Spatiotemporal variations in magmatic compositions reflect changes in magma sources and their formation conditions, offering insights into geodynamic processes. This study presents new zircon U–Pb and geochemical data for early–mid Paleozoic granitoids in northern Beishan, located within the southern Central Asian Orogenic Belt. Late Ordovician (451 Ma) granodiorites are I-type and formed through water-fluxed melting of amphibolites. Early Devonian (403–397 Ma) granites show I-, S-, and A-type affinities with enriched Sr–Nd isotopes, indicating ancient crustal sources. Late Devonian to early Carboniferous (366–357 Ma) granitoids exhibit I-type characteristics.
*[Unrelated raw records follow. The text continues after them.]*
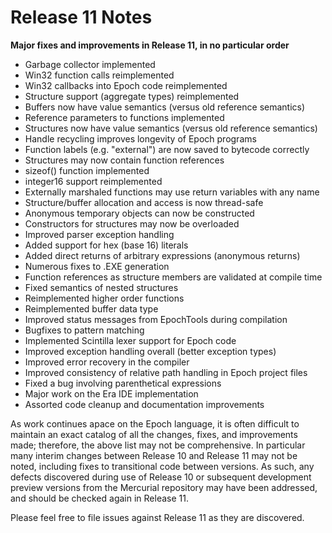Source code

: # Release 11 Notes #

**Major fixes and improvements in Release 11, in no particular order**
  * Garbage collector implemented
  * Win32 function calls reimplemented
  * Win32 callbacks into Epoch code reimplemented
  * Structure support (aggregate types) reimplemented
  * Buffers now have value semantics (versus old reference semantics)
  * Reference parameters to functions implemented
  * Structures now have value semantics (versus old reference semantics)
  * Handle recycling improves longevity of Epoch programs
  * Function labels (e.g. "external") are now saved to bytecode correctly
  * Structures may now contain function references
  * sizeof() function implemented
  * integer16 support reimplemented
  * Externally marshaled functions may use return variables with any name
  * Structure/buffer allocation and access is now thread-safe
  * Anonymous temporary objects can now be constructed
  * Constructors for structures may now be overloaded
  * Improved parser exception handling
  * Added support for hex (base 16) literals
  * Added direct returns of arbitrary expressions (anonymous returns)
  * Numerous fixes to .EXE generation
  * Function references as structure members are validated at compile time
  * Fixed semantics of nested structures
  * Reimplemented higher order functions
  * Reimplemented buffer data type
  * Improved status messages from EpochTools during compilation
  * Bugfixes to pattern matching
  * Implemented Scintilla lexer support for Epoch code
  * Improved exception handling overall (better exception types)
  * Improved error recovery in the compiler
  * Improved consistency of relative path handling in Epoch project files
  * Fixed a bug involving parenthetical expressions
  * Major work on the Era IDE implementation
  * Assorted code cleanup and documentation improvements

As work continues apace on the Epoch language, it is often difficult to maintain an exact catalog of all the changes, fixes, and improvements made; therefore, the above list may not be comprehensive. In particular many interim changes between Release 10 and Release 11 may not be noted, including fixes to transitional code between versions. As such, any defects discovered during use of Release 10 or subsequent development preview versions from the Mercurial repository may have been addressed, and should be checked again in Release 11.

Please feel free to file issues against Release 11 as they are discovered.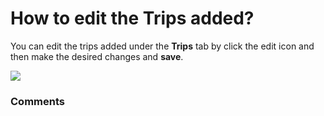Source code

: # How to edit the Trips added?

<p class="no-margin">You can edit the trips added under the <b>Trips</b> tab by click the edit icon and then make the desired changes and <b>save</b>.</p>
<p class="no-margin"></p>
<div class="intercom-container"><img src="https://teams-pro.intercom-attachments-1.com/i/o/664843596/c09f150a70e5c54ff6c89962/how_to_edit_the_trips_added.png"></div>

### Comments

<Commentaire />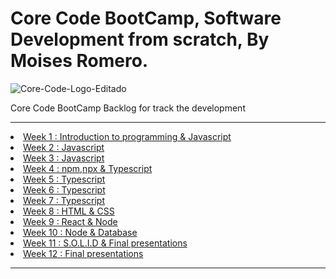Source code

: # Core Code BootCamp, Software Development from scratch, By Moises Romero.

![Core-Code-Logo-Editado](https://user-images.githubusercontent.com/40069878/148991261-6cc704fc-dd51-45fa-818b-b13aa87a0be5.png)

Core Code BootCamp Backlog for track the development
<hr>
<li><a href="src/week1/Readme.md" title="Goto Week 1">Week 1 : Introduction to programming & Javascript</a></li>
<li><a href="src/week2/Readme.md" title="Goto Week 2">Week 2 : Javascript</a></li>
<li><a href="src/week3/Readme.md" title="Goto Week 3">Week 3 : Javascript</a></li>
<li><a href="src/week4/Readme.md" title="Goto Week 4">Week 4 : npm,npx & Typescript</a></li>
<li><a href="src/week5/Readme.md" title="Goto Week 5">Week 5 : Typescript</a></li>
<li><a href="src/week6/Readme.md" title="Goto Week 6">Week 6 : Typescript</a></li>
<li><a href="src/week7/Readme.md" title="Goto Week 7">Week 7 : Typescript</a></li>
<li><a href="src/Week%208/Readme.md" title="Goto Week 8">Week 8 : HTML & CSS</a></li>
<li><a href="src/week9/Readme.md" title="Goto Week 9">Week 9 : React & Node</a></li>
<li><a href="src/week10/Readme.md" title="Goto Week 10">Week 10 : Node & Database</a></li>
<li><a href="src/week11/Readme.md" title="Goto Week 11">Week 11 : S.O.L.I.D & Final presentations</a></li>
<li><a href="src/week12/Readme.md" title="Goto Week 12">Week 12 : Final presentations</a></li>
<hr>
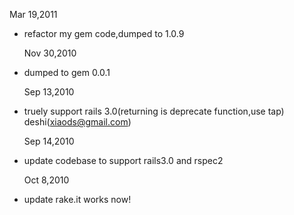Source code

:   Mar 19,2011
* refactor my gem code,dumped to 1.0.9

  Nov 30,2010
* dumped to gem 0.0.1
  
  Sep 13,2010 
* truely support rails 3.0(returning is deprecate function,use tap) deshi(xiaods@gmail.com) 

  Sep 14,2010
* update codebase to support rails3.0 and rspec2


  Oct 8,2010
* update rake.it works now!


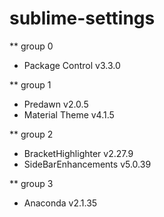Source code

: # sublime-settings

** group 0
* Package Control     v3.3.0

** group 1
* Predawn             v2.0.5
* Material Theme      v4.1.5

** group 2
* BracketHighlighter  v2.27.9
* SideBarEnhancements v5.0.39

** group 3
* Anaconda            v2.1.35
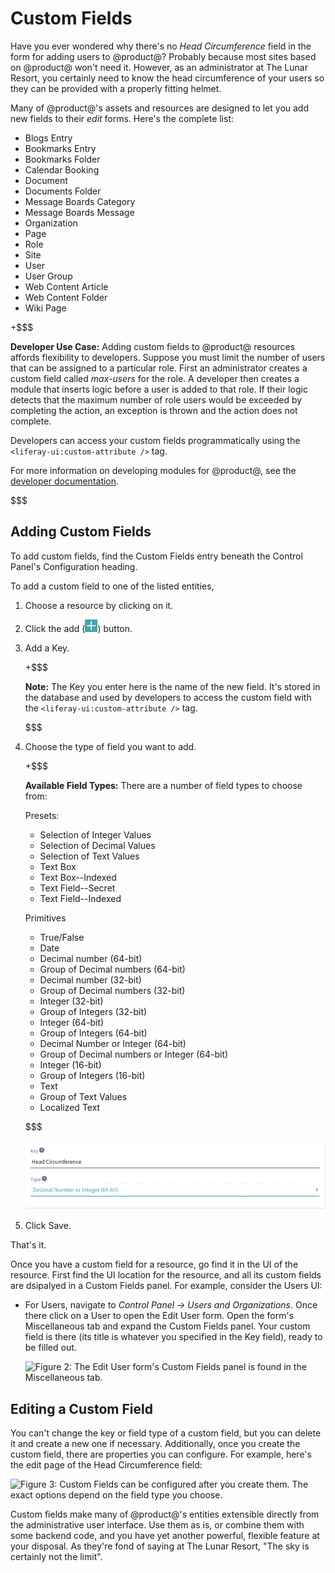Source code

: # Custom Fields [](id=custom-fields)

Have you ever wondered why there's no *Head Circumference* field in the form for
adding users to @product@? Probably because most sites based on @product@ won't
need it. However, as an administrator at The Lunar Resort, you certainly need to
know the head circumference of your users so they can be provided with a
properly fitting helmet. 

Many of @product@'s assets and resources are designed to let you add new fields
to their *edit* forms. Here's the complete list:

- Blogs Entry
- Bookmarks Entry
- Bookmarks Folder
- Calendar Booking
- Document
- Documents Folder
- Message Boards Category
- Message Boards Message
- Organization
- Page
- Role
- Site
- User
- User Group
- Web Content Article
- Web Content Folder
- Wiki Page

+$$$

**Developer Use Case:** Adding custom fields to @product@ resources affords
flexibility to developers. Suppose you must limit the number of users
that can be assigned to a particular role. First an administrator creates a custom
field called *max-users* for the role. A developer then creates a module that
inserts logic before a user is added to that role. If their logic detects that
the maximum number of role users would be exceeded by completing the action, an
exception is thrown and the action does not complete.

Developers can access your custom fields programmatically using the
`<liferay-ui:custom-attribute />` tag.

For more information on developing modules for @product@, see the [developer
documentation](/develop/tutorials/-/knowledge_base/7-0/introduction-to-liferay-development).
<!-- Add link to expando tutorial when written -->

$$$

## Adding Custom Fields [](id=adding-custom-fields)

To add custom fields, find the Custom Fields entry beneath the Control Panel's
Configuration heading.

To add a custom field to one of the listed entities, 

1.  Choose a resource by clicking on it.

2.  Click the add (![Add](../../images-dxp/icon-add.png)) button.

3. Add a Key.

    +$$$

    **Note:** The Key you enter here is the name of the new field. It's stored
    in the database and used by developers to access the custom field with the
    `<liferay-ui:custom-attribute />` tag.

    $$$

4. Choose the type of field you want to add.

    +$$$

    **Available Field Types:** There are a number of field types to choose from:

    Presets:

    - Selection of Integer Values
    - Selection of Decimal Values
    - Selection of Text Values
    - Text Box
    - Text Box--Indexed
    - Text Field--Secret
    - Text Field--Indexed

    Primitives

    - True/False
    - Date
    - Decimal number (64-bit)
    - Group of Decimal numbers (64-bit)
    - Decimal number (32-bit)
    - Group of Decimal numbers (32-bit)
    - Integer (32-bit)
    - Group of Integers (32-bit)
    - Integer (64-bit)
    - Group of Integers (64-bit)
    - Decimal Number or Integer (64-bit)
    - Group of Decimal numbers or Integer (64-bit)
    - Integer (16-bit)
    - Group of Integers (16-bit)
    - Text
    - Group of Text Values
    - Localized Text

    $$$

    ![Figure 1: At The Lunar Resort, a Head Circumference field is necessary for all users.](../../images/custom-fields-user-head-circumference.png)

5. Click Save.

That's it.

Once you have a custom field for a resource, go find it in the UI of the
resource. First find the UI location for the resource, and all its custom fields
are dsipalyed in a Custom Fields panel. For example, consider the Users UI:

- For Users, navigate to *Control Panel &rarr; Users and Organizations*. Once
    there click on a User to open the Edit User form. Open the form's
    Miscellaneous tab and expand the Custom Fields panel. Your custom field is
    there (its title is whatever you specified in the Key field), ready to be
    filled out.

    ![Figure 2: The Edit User form's Custom Fields panel is found in the
    Miscellaneous tab.](../../images/custom-fields-panel.png)

## Editing a Custom Field [](id=editing-a-custom-field)

You can't change the key or field type of a custom field, but you can delete it
and create a new one if necessary. Additionally, once you create the custom
field, there are properties you can configure. For example, here's the edit page
of the Head Circumference field:

![Figure 3: Custom Fields can be configured after you create them. The exact
options depend on the field type you choose.](../../images/custom-fields-configuration.png)

Custom fields make many of @product@'s entities extensible directly from the
administrative user interface. Use them as is, or combine them with some backend
code, and you have yet another powerful, flexible feature at your disposal. As
they're fond of saying at The Lunar Resort, "The sky is certainly not the
limit".
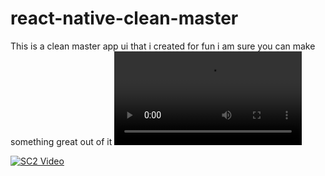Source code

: # react-native-clean-master
This is a clean master app ui that i created for fun i am sure you can make something great out of it
<video src="https://github.com/UmairMukhtar/react-native-clean-master/blob/main/demos/Clean%20Master%20App.mp4"></video>

[![SC2 Video](https://img.youtube.com/vi/--b-9HrKK6w/0.jpg)](http://www.youtube.com/watch?v=--b-9HrKK6w)
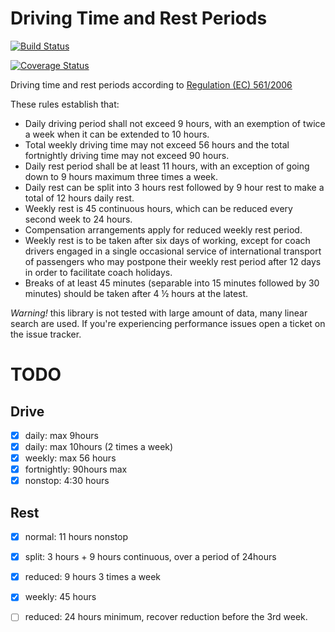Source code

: Driving Time and Rest Periods
=============================

[![Build Status](https://travis-ci.org/Axxiss/driving-time.png?branch=master)](https://travis-ci.org/Axxiss/driving-time)

[![Coverage Status](https://coveralls.io/repos/Axxiss/driving-time/badge.png?branch=master)](https://coveralls.io/r/Axxiss/driving-time?branch=master)

Driving time and rest periods according to [Regulation (EC) 561/2006][1]

These rules establish that:

- Daily driving period shall not exceed 9 hours, with an exemption of twice a week when it can be extended to 10 hours.
- Total weekly driving time may not exceed 56 hours and the total fortnightly driving time may not exceed 90 hours.
- Daily rest period shall be at least 11 hours, with an exception of going down to 9 hours maximum three times a week.
- Daily rest can be split into 3 hours rest followed by 9 hour rest to make a total of 12 hours daily rest.
- Weekly rest is 45 continuous hours, which can be reduced every second week to 24 hours.
- Compensation arrangements apply for reduced weekly rest period.
- Weekly rest is to be taken after six days of working, except for coach drivers engaged in a single occasional service of international transport of passengers who may postpone their weekly rest period after 12 days in order to facilitate coach holidays.
- Breaks of at least 45 minutes (separable into 15 minutes followed by 30 minutes) should be taken after 4 ½ hours at the latest.


_Warning!_ this library is not tested with large amount of data, many linear search are used. If you're experiencing
performance issues open a ticket on the issue tracker.


TODO
====

Drive
-------

- [x] daily: max 9hours
- [x] daily: max 10hours (2 times a week)
- [x] weekly: max 56 hours
- [x] fortnightly: 90hours max
- [x] nonstop: 4:30 hours

Rest
----
- [x] normal: 11 hours nonstop
- [x] split: 3 hours + 9 hours continuous, over a period of 24hours
- [x] reduced: 9 hours 3 times a week
- [x] weekly: 45 hours
- [ ] reduced: 24 hours minimum, recover reduction before the 3rd week.



[1]: http://ec.europa.eu/transport/modes/road/social_provisions/driving_time/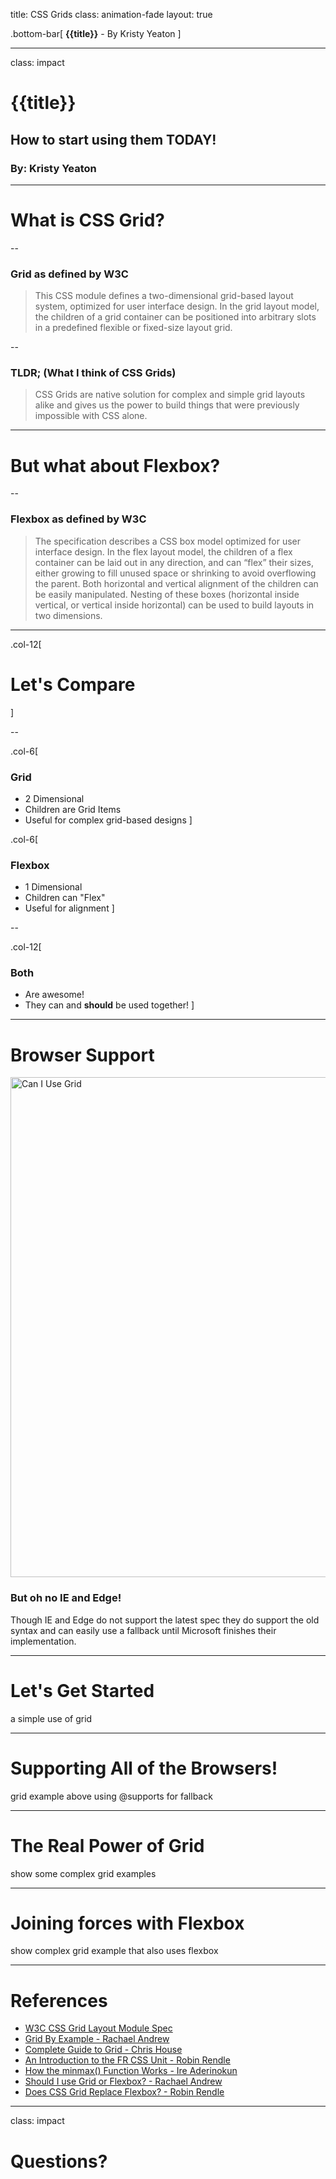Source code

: title: CSS Grids
class: animation-fade
layout: true

.bottom-bar[
  **{{title}}** - By Kristy Yeaton
]

---

class: impact

# {{title}}
## How to start using them TODAY!
### By: Kristy Yeaton

---
# What is CSS Grid?
--

### Grid as defined by W3C
> This CSS module defines a two-dimensional grid-based layout system, optimized for user interface design. In the grid layout model, the children of a grid container can be positioned into arbitrary slots in a predefined flexible or fixed-size layout grid.

--

### TLDR; (What I think of CSS Grids)
> CSS Grids are native solution for complex and simple grid layouts alike and gives us the power to build things that were previously impossible with CSS alone.

---
# But what about Flexbox?
--

### Flexbox as defined by W3C
> The specification describes a CSS box model optimized for user interface design. In the flex layout model, the children of a flex container can be laid out in any direction, and can “flex” their sizes, either growing to fill unused space or shrinking to avoid overflowing the parent. Both horizontal and vertical alignment of the children can be easily manipulated. Nesting of these boxes (horizontal inside vertical, or vertical inside horizontal) can be used to build layouts in two dimensions.

---
.col-12[
# Let's Compare
]

--

.col-6[

### Grid

- 2 Dimensional
- Children are Grid Items
- Useful for complex grid-based designs
]

.col-6[

### Flexbox

- 1 Dimensional
- Children can "Flex"
- Useful for alignment
]

--

.col-12[
### Both
- Are awesome!
- They can and **should** be used together!
]

---
# Browser Support
<img src="/images/caniuse.jpg" alt="Can I Use Grid" width="800" />

### But oh no IE and Edge!

Though IE and Edge do not support the latest spec they do support the old syntax and can easily use a fallback until Microsoft finishes their implementation.

---
# Let's Get Started
a simple use of grid

---
# Supporting All of the Browsers!
grid example above using @supports for fallback

---
# The Real Power of Grid
show some complex grid examples

---
# Joining forces with Flexbox
show complex grid example that also uses flexbox

---
# References
- [W3C CSS Grid Layout Module Spec](https://www.w3.org/TR/css3-grid-layout/)
- [Grid By Example - Rachael Andrew](https://gridbyexample.com/)
- [Complete Guide to Grid - Chris House](https://css-tricks.com/snippets/css/complete-guide-grid/)
- [An Introduction to the FR CSS Unit - Robin Rendle](https://css-tricks.com/introduction-fr-css-unit/)
- [How the minmax() Function Works - Ire Aderinokun](https://bitsofco.de/how-the-minmax-function-works/)
- [Should I use Grid or Flexbox? - Rachael Andrew](https://rachelandrew.co.uk/archives/2016/03/30/should-i-use-grid-or-flexbox/)
- [Does CSS Grid Replace Flexbox? - Robin Rendle](https://css-tricks.com/css-grid-replace-flexbox/)
---
class: impact

# Questions?
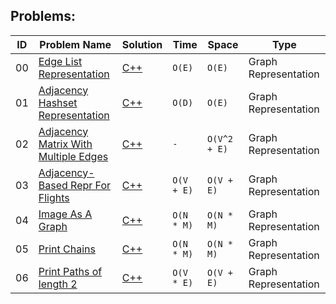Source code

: 
## Problems:


|ID| Problem Name |  Solution  |  Time | Space | Type | 
|--|-------- | ---------- | -------| ------ | ---- |
|00|[Edge List Representation]()|[C++](https://github.com/Ali-Elshorpagi/algorithms/blob/main/graph_representation/edge_list.cpp)|`O(E)`|`O(E)`|Graph Representation|
|01|[Adjacency Hashset Representation]()|[C++](https://github.com/Ali-Elshorpagi/algorithms/blob/main/graph_representation/adjacency_hashset.cpp)|`O(D)`|`O(E)`|Graph Representation|
|02|[Adjacency Matrix With Multiple Edges]()|[C++](https://github.com/Ali-Elshorpagi/algorithms/blob/main/graph_representation/adjacency_matrix.cpp)|`-`|`O(V^2 + E)`|Graph Representation|
|03|[Adjacency-Based Repr For Flights]()|[C++](https://github.com/Ali-Elshorpagi/algorithms/blob/main/graph_representation/adjacency_based_repr_for_flights_v2.cpp)|`O(V + E)`|`O(V + E)`|Graph Representation|
|04|[Image As A Graph]()|[C++](https://github.com/Ali-Elshorpagi/algorithms/blob/main/graph_representation/image_as_a_graph_v2.cpp)|`O(N * M)`|`O(N * M)`|Graph Representation|
|05|[Print Chains]()|[C++](https://github.com/Ali-Elshorpagi/algorithms/blob/main/graph_representation/print_chains.cpp)|`O(N * M)`|`O(N * M)`|Graph Representation|
|06|[Print Paths of length 2]()|[C++](https://github.com/Ali-Elshorpagi/algorithms/blob/main/graph_representation/print_paths_of_length_2.cpp)|`O(V * E)`|`O(V + E)`|Graph Representation|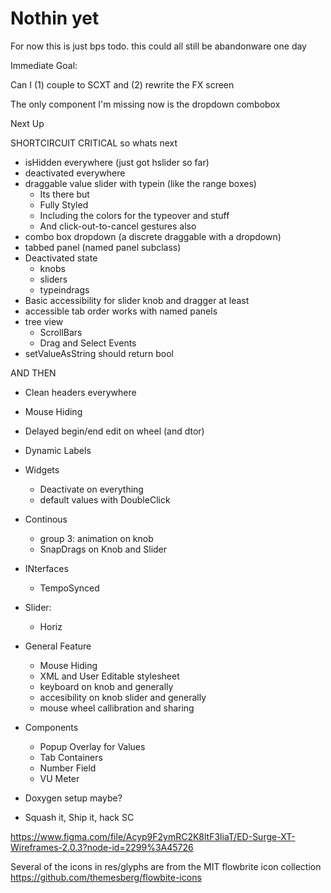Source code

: # Nothin yet

For now this is just bps todo. this could all still be abandonware one day

Immediate Goal:

Can I
(1) couple to SCXT and
(2) rewrite the FX screen

The only component I'm missing now is the dropdown combobox

Next Up

SHORTCIRCUIT CRITICAL so whats next

- isHidden everywhere (just got hslider so far)
- deactivated everywhere
- draggable value slider with typein (like the range boxes)
    - Its there but
    - Fully Styled
    - Including the colors for the typeover and stuff
    - And click-out-to-cancel gestures also
- combo box dropdown (a discrete draggable with a dropdown)
- tabbed panel (named panel subclass)
- Deactivated state
    - knobs
    - sliders
    - typeindrags
- Basic accessibility for slider knob and dragger at least
- accessible tab order works with named panels
- tree view
    - ScrollBars
    - Drag and Select Events
- setValueAsString should return bool

AND THEN

- Clean headers everywhere
- Mouse Hiding
- Delayed begin/end edit on wheel (and dtor)
- Dynamic Labels

- Widgets
    - Deactivate on everything
    - default values with DoubleClick

- Continous
    - group 3: animation on knob
    - SnapDrags on Knob and Slider
- INterfaces
    - TempoSynced
- Slider:
    - Horiz
- General Feature
    - Mouse Hiding
    - XML and User Editable stylesheet
    - keyboard on knob and generally
    - accesibility on knob slider and generally
    - mouse wheel callibration and sharing

- Components
    - Popup Overlay for Values
    - Tab Containers
    - Number Field
    - VU Meter
- Doxygen setup maybe?

- Squash it, Ship it, hack SC

https://www.figma.com/file/Acyp9F2ymRC2K8ltF3liaT/ED-Surge-XT-Wireframes-2.0.3?node-id=2299%3A45726

Several of the icons in res/glyphs are from the MIT flowbrite icon collection 
https://github.com/themesberg/flowbite-icons

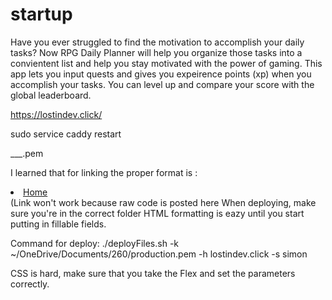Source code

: # startup

Have you ever struggled to find the motivation to accomplish your daily tasks?
Now RPG Daily Planner will help you organize those tasks into a convientent list and help you stay motivated with the power of gaming. This app lets you input quests and gives you expeirence points (xp) when you accomplish your tasks. You can level up and compare your score with the global leaderboard.

https://lostindev.click/

sudo service caddy restart

___.pem

I learned that for linking the proper format is : <li><a href="index.html">Home</a></li> (Link won't work because raw code is posted here
When deploying, make sure you're in the correct folder
HTML formatting is eazy until you start putting in fillable fields.

Command for deploy: ./deployFiles.sh -k ~/OneDrive/Documents/260/production.pem -h lostindev.click -s simon

CSS is hard, make sure that you take the Flex and set the parameters correctly.
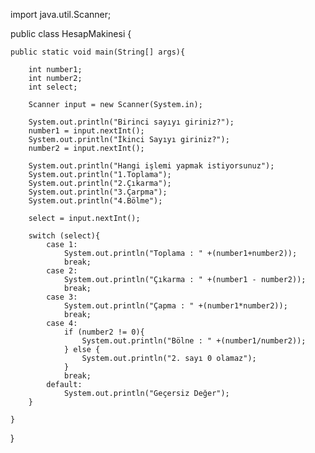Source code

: import java.util.Scanner;

public class HesapMakinesi {

    public static void main(String[] args){

        int number1;
        int number2;
        int select;

        Scanner input = new Scanner(System.in);

        System.out.println("Birinci sayıyı giriniz?");
        number1 = input.nextInt();
        System.out.println("İkinci Sayıyı giriniz?");
        number2 = input.nextInt();

        System.out.println("Hangi işlemi yapmak istiyorsunuz");
        System.out.println("1.Toplama");
        System.out.println("2.Çıkarma");
        System.out.println("3.Çarpma");
        System.out.println("4.Bölme");

        select = input.nextInt();

        switch (select){
            case 1:
                System.out.println("Toplama : " +(number1+number2));
                break;
            case 2:
                System.out.println("Çıkarma : " +(number1 - number2));
                break;
            case 3:
                System.out.println("Çapma : " +(number1*number2));
                break;
            case 4:
                if (number2 != 0){
                    System.out.println("Bölne : " +(number1/number2));
                } else {
                    System.out.println("2. sayı 0 olamaz");
                }
                break;
            default:
                System.out.println("Geçersiz Değer");
        }

    }

}
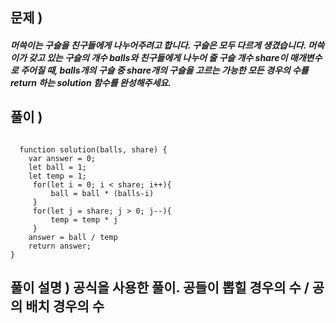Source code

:## 문제 )

##### 머쓱이는 구슬을 친구들에게 나누어주려고 합니다. 구슬은 모두 다르게 생겼습니다. 머쓱이가 갖고 있는 구슬의 개수 balls와 친구들에게 나누어 줄 구슬 개수 share이 매개변수로 주어질 때, balls개의 구슬 중 share개의 구슬을 고르는 가능한 모든 경우의 수를 return 하는 solution 함수를 완성해주세요.


## 풀이 )
<pre><code>
  function solution(balls, share) {
    var answer = 0;
    let ball = 1;
    let temp = 1;
     for(let i = 0; i < share; i++){
         ball = ball * (balls-i)
     }
     for(let j = share; j > 0; j--){
         temp = temp * j
     }
    answer = ball / temp
    return answer;
}
</code></pre> 

## 풀이 설명 ) 공식을 사용한 풀이. 공들이 뽑힐 경우의 수  / 공의 배치 경우의 수
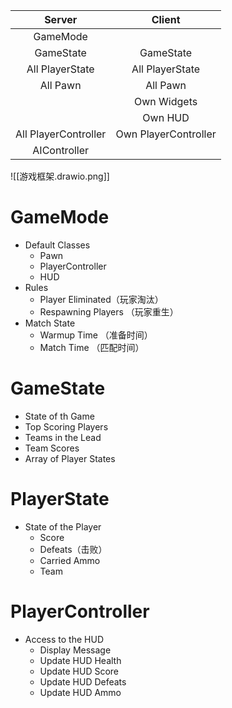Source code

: 
|        Server        |        Client        |
|:--------------------:|:--------------------:|
|       GameMode       |                      |
|      GameState       |      GameState       |
|   All PlayerState    |   All PlayerState    |
|       All Pawn       |       All Pawn       |
|                      |     Own Widgets      |
|                      |       Own HUD        |
| All PlayerController | Own PlayerController |
|     AIController     |                      |

![[游戏框架.drawio.png]]

# GameMode
+ Default Classes
	+ Pawn
	+ PlayerController
	+ HUD
+ Rules
	+ Player Eliminated（玩家淘汰）
	+ Respawning Players （玩家重生）
+ Match State
	+ Warmup Time （准备时间）
	+ Match Time （匹配时间）

# GameState
+ State of th Game
+ Top Scoring Players
+ Teams in the Lead
+ Team Scores
+ Array of Player States

# PlayerState
+ State of the Player
	+ Score
	+ Defeats（击败）
	+ Carried Ammo
	+ Team

# PlayerController
+ Access to the HUD
	+ Display Message
	+ Update HUD Health
	+ Update HUD Score
	+ Update HUD Defeats
	+ Update HUD Ammo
They and coeval intermediate-felsic intrusives show similar Sr–Nd–Hf isotopes, with 87Sr/86Sr(i) from 0.7045 to 0.7075, εNd(t) from −2.93–0.92, and zircon εHf(t) predominantly ranging from 2.9 to 6.5. Geochemical studies suggest their derivation from metasomatized mantle, with fractional crystallization playing a key role. Available data reveal three magmatic stages: ∼500–420 Ma, ∼420–390 Ma, and ∼ 370–350 Ma. Stage I mainly consists of (quartz) diorites, granodiorites, and granites. They show increasing K2O/Na2O and zircon saturation temperatures from south to north, with the Hanshan unit characterized by A-type granites. These variations reflect northward subduction of the Beishan Ocean, leading to water-fluxed crustal melting in the Mazongshan arc and dehydration melting in the Hanshan back-arc. In Stage II, complex mafic–felsic rock associations composed of (quartz) diorites, high-silica granites, gabbros, and intermediate–mafic volcanic rocks, along with high temperatures required for S- and A-type granite formation, suggest increased mantle heat input from slab breakoff following Beishan Ocean closure. Stage III rocks, confined to the Mazongshan unit, consist of diorites, tonalites, granodiorites, and granites associated with southward subduction of the Jijitaizi–Xiaohuangshan Ocean. This study demonstrates that multistage subduction–accretion contributed to Beishan orogen formation, highlighting magmatic compositional variations as key to understanding accretionary orogens.